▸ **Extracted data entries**
%%
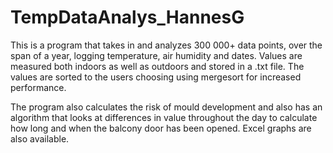 # TempDataAnalys_HannesG

This is a program that takes in and analyzes 300 000+ data points, over the span of a year, logging temperature, air humidity and dates.
Values are measured both indoors as well as outdoors and stored in a .txt file.
The values are sorted to the users choosing using mergesort for increased performance.

The program also calculates the risk of mould development and also has an algorithm that looks at differences in value throughout the day
to calculate how long and when the balcony door has been opened.
Excel graphs are also available.
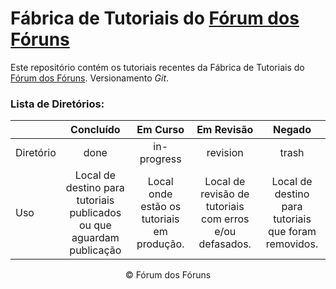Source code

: # Fábrica de Tutoriais do [Fórum dos Fóruns](http://ajuda.forumeiros.com/)

Este repositório contém os tutoriais recentes da Fábrica de Tutoriais do [Fórum dos Fóruns](http://ajuda.forumeiros.com/).
Versionamento _Git_.

### Lista de Diretórios:

|           |                               Concluído                               |                  Em Curso                  |                        Em Revisão                       |                        Negado                        |
|-----------|:---------------------------------------------------------------------:|:------------------------------------------:|:-------------------------------------------------------:|:----------------------------------------------------:|
| Diretório |                                  done                                 |                 in-progress                |                         revision                        |                         trash                        |
|    Uso    | Local de destino para tutoriais publicados ou que aguardam publicação | Local onde estão os tutoriais em produção. | Local de revisão de tutoriais com erros e/ou defasados. | Local de destino para tutoriais que foram removidos. |

<div align="center">© Fórum dos Fóruns</div>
%%
▸ **WHAT YOU HAVE TO DO**
A verbatim copy of every entry is wanted; the pictures stay out of it.

▸ **EXERCISE RESULT**
 # TempDataAnalys_HannesG

This is a program that takes in and analyzes 300 000+ data points, over the span of a year, logging temperature, air humidity and dates.
Values are measured both indoors as well as outdoors and stored in a .txt file.
The values are sorted to the users choosing using mergesort for increased performance.

The program also calculates the risk of mould development and also has an algorithm that looks at differences in value throughout the day
to calculate how long and when the balcony door has been opened.
Excel graphs are also available.
Source code

: # Fábrica de Tutoriais do [Fórum dos Fóruns](http://ajuda.forumeiros.com/)

Este repositório contém os tutoriais recentes da Fábrica de Tutoriais do [Fórum dos Fóruns](http://ajuda.forumeiros.com/).
Versionamento _Git_.

### Lista de Diretórios:

|           |                               Concluído                               |                  Em Curso                  |                        Em Revisão                       |                        Negado                        |
|-----------|:---------------------------------------------------------------------:|:------------------------------------------:|:-------------------------------------------------------:|:----------------------------------------------------:|
| Diretório |                                  done                                 |                 in-progress                |                         revision                        |                         trash                        |
|    Uso    | Local de destino para tutoriais publicados ou que aguardam publicação | Local onde estão os tutoriais em produção. | Local de revisão de tutoriais com erros e/ou defasados. | Local de destino para tutoriais que foram removidos. |

<div align="center">© Fórum dos Fóruns</div>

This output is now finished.